There is no overall co-ordination of power station development. It is left to each generation entity (four big power companies, two smaller ones, as well as overseas developers or community groups) to evaluate potential new plant on its own merits; looking at the market, their balance sheets and customer load profiles. They then apply for consents to build and operate it. Stations won’t be built unless the owners believe they can pay back their capital and operating costs. This has frustrated many who yearn for a return to the days of centralised planning largesse. Invariably, those decisions were driven by political, not grid management or financial reasons.
Because the current government wants to virtue signal, moving from the predicted 95% renewables by 2030 to 100% while also providing cover as dry year reserve, development of a massive pumped storage scheme at Onslow in the lower South Island has been promoted. Exact details aren’t forthcoming as it is still just a concept, but it is scoped as about 1200MW, 5000GWh. Pricing just for the station went from $4B to $16B in the space of two years of investigation, but the Minister of Energy still thinks it is a good deal. Industry speculation is that the real capital cost of all the infrastructure needed would maybe double that. There is no report or details as to how it will operate or integrate into the market trying to pay its way by arbitrage. It has been discussed as both dry year storage or day to day energy smoothing – it can’t do both. There will need to be massive transmission lines and switchyard infrastructure built to utilise the power if it goes ahead. As well, many windfarms will need to be built to fill the lake. None of these have been proposed, let alone costed. If the government changes at the forthcoming election, the current Opposition have stated they will kill the project. Consignment to the never-to-be-mentioned-again graveyard of politicians’ bad ideas then is inevitable.

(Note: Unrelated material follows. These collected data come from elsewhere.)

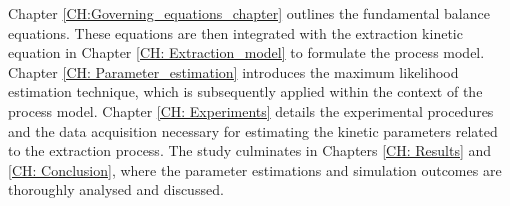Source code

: \documentclass[../Article_Model_Parameters.tex]{subfiles}
\begin{document}
	Chapter \ref{CH:Governing_equations_chapter} outlines the fundamental balance equations. These equations are then integrated with the extraction kinetic equation in Chapter \ref{CH: Extraction_model} to formulate the process model. Chapter \ref{CH: Parameter_estimation} introduces the maximum likelihood estimation technique, which is subsequently applied within the context of the process model. Chapter \ref{CH: Experiments} details the experimental procedures and the data acquisition necessary for estimating the kinetic parameters related to the extraction process. The study culminates in Chapters \ref{CH: Results} and \ref{CH: Conclusion}, where the parameter estimations and simulation outcomes are thoroughly analysed and discussed.
		
\end{document}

There are a lot of plans to build more wind and grid solar farms, but many see them as just tyre-kicking exercises, with few consents applied for and even less construction starting. The windfarms get no direct subsidies from NZ consumers. Therefore, the economics just aren’t there for building additional plants of this sort. They do get an indirect subsidy, in that they don’t have to meet dispatch where other generators can get fined if they don’t keep their output within pre-notified tight limits. Domestic solar has various subsidies to help assist installation but these aren’t generous. There are no government feed-in-tariffs (FITs) for their output, though some distribution companies offer a nett power (single meter) option.
Almost all generation from existing windfarms is purchased by the large generation companies (if they don’t already own them), who then offset the output against their other generating assets. However, that margin for balancing is now near gone, especially with thermals closing down. The NZ market will need modifications to accommodate the variability. This is especially so with reserves management.
Though it was near thirty years ago, one paper’s cartoonist got it right about creating a complex market.
For the reasons outlined above, it is more likely that Australia will have operational problems maintaining its grid before New Zealand does. However, the latter is not immune from the same issues confronting other Western countries. It will be interesting to see which government will be the first to publicly say the heresy that net-zero power generation won’t work.